Membership Organizations

Angkor Gold Corp
Centerra Gold



We are also joined in our workshops by: Global Affairs Canada, NRCan, EDC, IGF, CIRDI, the University of Waterloo (Faculty of Environment, SEED), St. Paul’s University College, and several other academics.

Members’ Portal:


For international development NGOs:

  1. Evidence that working with the private sector positively impacts our constituent communities on the ground;
  2. Access to best practices, lessons learned, and a community of common interest; and
  3. Understand risks associated with a multi-stakeholder approach to mining and development and share strategies with other NGOs.

For the mining industry:

  1. A space for dialogue with relevant actors to raise awareness of best practices in responsible community investment and development;
  2. Opportunities for cross-sector partnerships with NGOs in order to improve the outcomes of community development initiatives. Even with all the existing guidelines, structures, procedures, and consultants on the ground, challenges continue to arise that are best managed through the multistakeholder processes;
  3. Enhancing the contribution made by the mining sector to broad-based socio-economic development, both at the macro (national) and micro (site) levels; and,
  4. Changing the way industry is viewed; raising awareness of the work it currently does, and addressing myths with a core group of stakeholders.

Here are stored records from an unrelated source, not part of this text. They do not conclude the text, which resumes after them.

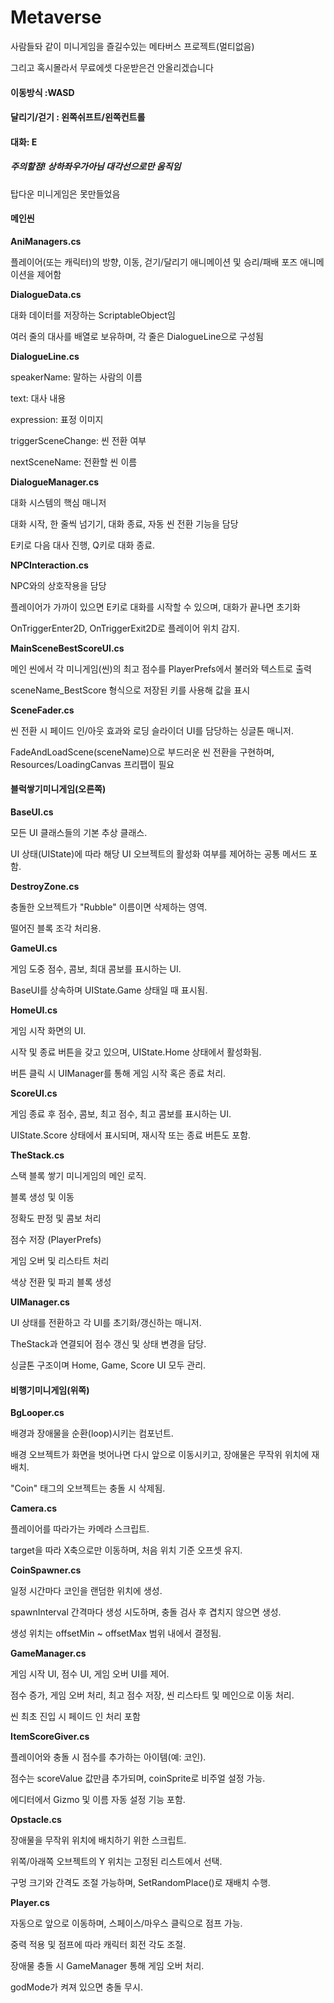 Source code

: # Metaverse

사람들돠 같이 미니게임을 즐길수있는 메타버스 프로젝트(멀티없음)

그리고 혹시몰라서 무료에셋 다운받은건 안올리겠습니다

#### 이동방식 :WASD

#### 달리기/걷기 : 왼쪽쉬프트/왼쪽컨트롤

#### 대화: E

##### **주의할점! 상하좌우가아님 대각선으로만 움직임**

탑다운 미니게임은 못만들었음



#### 메인씬

**AniManagers.cs**

플레이어(또는 캐릭터)의 방향, 이동, 걷기/달리기 애니메이션 및 승리/패배 포즈 애니메이션을 제어함

**DialogueData.cs**

대화 데이터를 저장하는 ScriptableObject임

여러 줄의 대사를 배열로 보유하며, 각 줄은 DialogueLine으로 구성됨

**DialogueLine.cs**

speakerName: 말하는 사람의 이름

text: 대사 내용

expression: 표정 이미지

triggerSceneChange: 씬 전환 여부

nextSceneName: 전환할 씬 이름

**DialogueManager.cs**

대화 시스템의 핵심 매니저

대화 시작, 한 줄씩 넘기기, 대화 종료, 자동 씬 전환 기능을 담당

E키로 다음 대사 진행, Q키로 대화 종료.

**NPCInteraction.cs**

NPC와의 상호작용을 담당

플레이어가 가까이 있으면 E키로 대화를 시작할 수 있으며, 대화가 끝나면 초기화

OnTriggerEnter2D, OnTriggerExit2D로 플레이어 위치 감지.

**MainSceneBestScoreUI.cs**

메인 씬에서 각 미니게임(씬)의 최고 점수를 PlayerPrefs에서 불러와 텍스트로 출력

sceneName\_BestScore 형식으로 저장된 키를 사용해 값을 표시

**SceneFader.cs**

씬 전환 시 페이드 인/아웃 효과와 로딩 슬라이더 UI를 담당하는 싱글톤 매니저.

FadeAndLoadScene(sceneName)으로 부드러운 씬 전환을 구현하며, Resources/LoadingCanvas 프리팹이 필요



#### **블럭쌓기미니게임(오른쪽)**

**BaseUI.cs**

모든 UI 클래스들의 기본 추상 클래스.

UI 상태(UIState)에 따라 해당 UI 오브젝트의 활성화 여부를 제어하는 공통 메서드 포함.

**DestroyZone.cs**

충돌한 오브젝트가 "Rubble" 이름이면 삭제하는 영역.

떨어진 블록 조각 처리용.

**GameUI.cs**

게임 도중 점수, 콤보, 최대 콤보를 표시하는 UI.

BaseUI를 상속하며 UIState.Game 상태일 때 표시됨.

**HomeUI.cs**

게임 시작 화면의 UI.

시작 및 종료 버튼을 갖고 있으며, UIState.Home 상태에서 활성화됨.

버튼 클릭 시 UIManager를 통해 게임 시작 혹은 종료 처리.

**ScoreUI.cs**

게임 종료 후 점수, 콤보, 최고 점수, 최고 콤보를 표시하는 UI.

UIState.Score 상태에서 표시되며, 재시작 또는 종료 버튼도 포함.

**TheStack.cs**

스택 블록 쌓기 미니게임의 메인 로직.

블록 생성 및 이동

정확도 판정 및 콤보 처리

점수 저장 (PlayerPrefs)

게임 오버 및 리스타트 처리

색상 전환 및 파괴 블록 생성

**UIManager.cs**

UI 상태를 전환하고 각 UI를 초기화/갱신하는 매니저.

TheStack과 연결되어 점수 갱신 및 상태 변경을 담당.

싱글톤 구조이며 Home, Game, Score UI 모두 관리.



#### 비행기미니게임(위쪽)

**BgLooper.cs**

배경과 장애물을 순환(loop)시키는 컴포넌트.

배경 오브젝트가 화면을 벗어나면 다시 앞으로 이동시키고, 장애물은 무작위 위치에 재배치.

"Coin" 태그의 오브젝트는 충돌 시 삭제됨.

**Camera.cs**

플레이어를 따라가는 카메라 스크립트.

target을 따라 X축으로만 이동하며, 처음 위치 기준 오프셋 유지.

**CoinSpawner.cs**

일정 시간마다 코인을 랜덤한 위치에 생성.

spawnInterval 간격마다 생성 시도하며, 충돌 검사 후 겹치지 않으면 생성.

생성 위치는 offsetMin ~ offsetMax 범위 내에서 결정됨.

**GameManager.cs**

게임 시작 UI, 점수 UI, 게임 오버 UI를 제어.

점수 증가, 게임 오버 처리, 최고 점수 저장, 씬 리스타트 및 메인으로 이동 처리.

씬 최초 진입 시 페이드 인 처리 포함

**ItemScoreGiver.cs**

플레이어와 충돌 시 점수를 추가하는 아이템(예: 코인).

점수는 scoreValue 값만큼 추가되며, coinSprite로 비주얼 설정 가능.

에디터에서 Gizmo 및 이름 자동 설정 기능 포함.

**Opstacle.cs**

장애물을 무작위 위치에 배치하기 위한 스크립트.

위쪽/아래쪽 오브젝트의 Y 위치는 고정된 리스트에서 선택.

구멍 크기와 간격도 조절 가능하며, SetRandomPlace()로 재배치 수행.

**Player.cs**

자동으로 앞으로 이동하며, 스페이스/마우스 클릭으로 점프 가능.

중력 적용 및 점프에 따라 캐릭터 회전 각도 조절.

장애물 충돌 시 GameManager 통해 게임 오버 처리.

godMode가 켜져 있으면 충돌 무시.

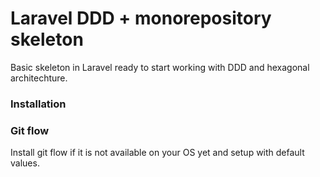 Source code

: # Laravel DDD + monorepository skeleton
Basic skeleton in Laravel ready to start working with DDD and hexagonal architechture.



### Installation


### Git flow

Install git flow if it is not available on your OS yet and setup with default values.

For government and multilateral institutions:

  1. Access to leading thinkers and practitioners on CSR and multistakeholder partnering;
  2. Opportunity to sound out needs, priorities, and policy in a constructive, established, and proven environment;
  3. The DI is ready, willing, and able to assist in implementing CSR and public-private partnership strategies; and,
  4. Opportunity to invest in a proven process that would catapult Canada as a leader on CSR and public-private partnerships.



Mining industry members will:

  • have operations or exploration projects in developing countries;
  • have staff whose principle responsibilities include sustainability and/or CSR; and,
  • be committed to working on three main issues identified by extractive companies working overseas as priorities:
    1. community engagement, investment, and development
    2. human rights
    3. environment

INGO members will:

  • have “on-the-ground” operations in developing countries in the area of sustainable community development;
  • be open-minded and posses the spirit for cross-sector partnering; and,
  • provide leadership in finding new approaches and solutions to development problems.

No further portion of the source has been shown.